• Work order
Each line below that includes the word "śreṣṭhā" is to be reported.

*** Opening Source information ***

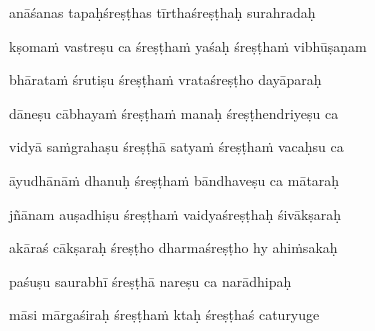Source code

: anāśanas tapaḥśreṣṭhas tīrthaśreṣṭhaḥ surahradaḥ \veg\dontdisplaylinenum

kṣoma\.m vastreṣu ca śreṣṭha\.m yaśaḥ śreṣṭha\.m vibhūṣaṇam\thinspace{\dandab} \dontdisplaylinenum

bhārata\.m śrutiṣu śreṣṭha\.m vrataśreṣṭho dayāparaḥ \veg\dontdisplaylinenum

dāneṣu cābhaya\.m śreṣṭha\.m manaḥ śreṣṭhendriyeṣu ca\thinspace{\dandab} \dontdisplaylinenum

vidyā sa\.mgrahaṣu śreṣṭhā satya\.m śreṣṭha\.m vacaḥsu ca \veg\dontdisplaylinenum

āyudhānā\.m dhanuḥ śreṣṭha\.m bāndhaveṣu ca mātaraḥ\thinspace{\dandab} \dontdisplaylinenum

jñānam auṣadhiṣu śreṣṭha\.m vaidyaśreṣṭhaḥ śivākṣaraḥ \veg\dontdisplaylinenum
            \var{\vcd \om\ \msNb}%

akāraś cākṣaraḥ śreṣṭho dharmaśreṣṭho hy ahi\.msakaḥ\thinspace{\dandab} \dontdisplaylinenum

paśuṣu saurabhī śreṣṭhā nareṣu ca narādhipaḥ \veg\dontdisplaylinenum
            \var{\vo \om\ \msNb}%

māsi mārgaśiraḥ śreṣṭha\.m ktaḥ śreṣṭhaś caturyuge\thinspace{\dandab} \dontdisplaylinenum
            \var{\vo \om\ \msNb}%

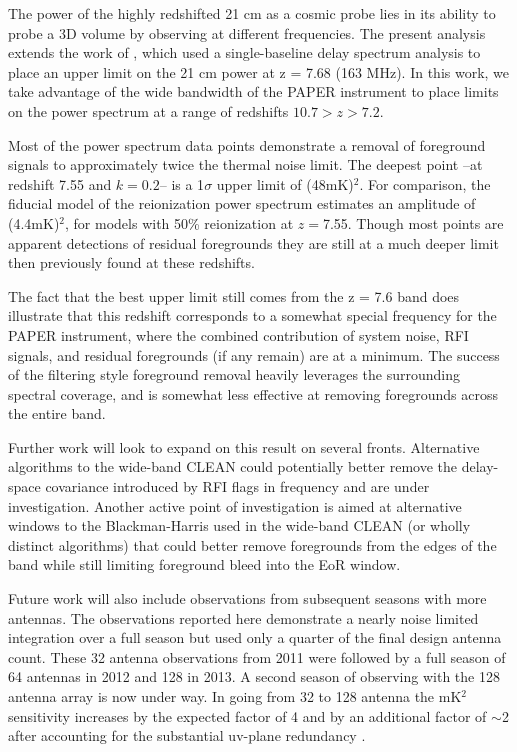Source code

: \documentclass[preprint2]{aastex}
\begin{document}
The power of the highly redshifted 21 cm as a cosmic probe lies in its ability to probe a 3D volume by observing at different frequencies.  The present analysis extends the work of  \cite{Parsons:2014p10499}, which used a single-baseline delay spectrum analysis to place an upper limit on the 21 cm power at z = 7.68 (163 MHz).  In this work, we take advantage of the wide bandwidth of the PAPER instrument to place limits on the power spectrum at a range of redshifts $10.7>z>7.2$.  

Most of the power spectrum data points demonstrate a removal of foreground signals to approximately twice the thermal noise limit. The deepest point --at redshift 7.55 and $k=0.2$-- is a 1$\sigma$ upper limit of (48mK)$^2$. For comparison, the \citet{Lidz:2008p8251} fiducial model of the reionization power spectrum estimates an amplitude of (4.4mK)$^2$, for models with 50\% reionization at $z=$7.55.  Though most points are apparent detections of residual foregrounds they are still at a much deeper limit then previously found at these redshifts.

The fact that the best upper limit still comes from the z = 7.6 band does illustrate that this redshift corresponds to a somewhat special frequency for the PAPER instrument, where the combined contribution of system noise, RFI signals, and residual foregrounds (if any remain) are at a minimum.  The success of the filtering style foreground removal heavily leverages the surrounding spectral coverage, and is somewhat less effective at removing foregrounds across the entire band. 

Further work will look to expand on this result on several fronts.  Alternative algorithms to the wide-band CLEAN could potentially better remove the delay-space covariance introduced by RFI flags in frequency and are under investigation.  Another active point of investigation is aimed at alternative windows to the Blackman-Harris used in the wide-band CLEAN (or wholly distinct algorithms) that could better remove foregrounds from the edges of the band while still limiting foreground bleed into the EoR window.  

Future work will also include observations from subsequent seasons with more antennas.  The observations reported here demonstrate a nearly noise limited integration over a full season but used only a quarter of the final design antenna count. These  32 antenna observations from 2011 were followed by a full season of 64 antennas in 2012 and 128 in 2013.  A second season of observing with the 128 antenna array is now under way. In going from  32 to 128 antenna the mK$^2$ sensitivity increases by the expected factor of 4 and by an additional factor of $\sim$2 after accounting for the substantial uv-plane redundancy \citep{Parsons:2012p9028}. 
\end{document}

*** Closing Source information ***

• Solution to this exercise
vidyā sa\.mgrahaṣu śreṣṭhā satya\.m śreṣṭha\.m vacaḥsu ca \veg\dontdisplaylinenum
paśuṣu saurabhī śreṣṭhā nareṣu ca narādhipaḥ \veg\dontdisplaylinenum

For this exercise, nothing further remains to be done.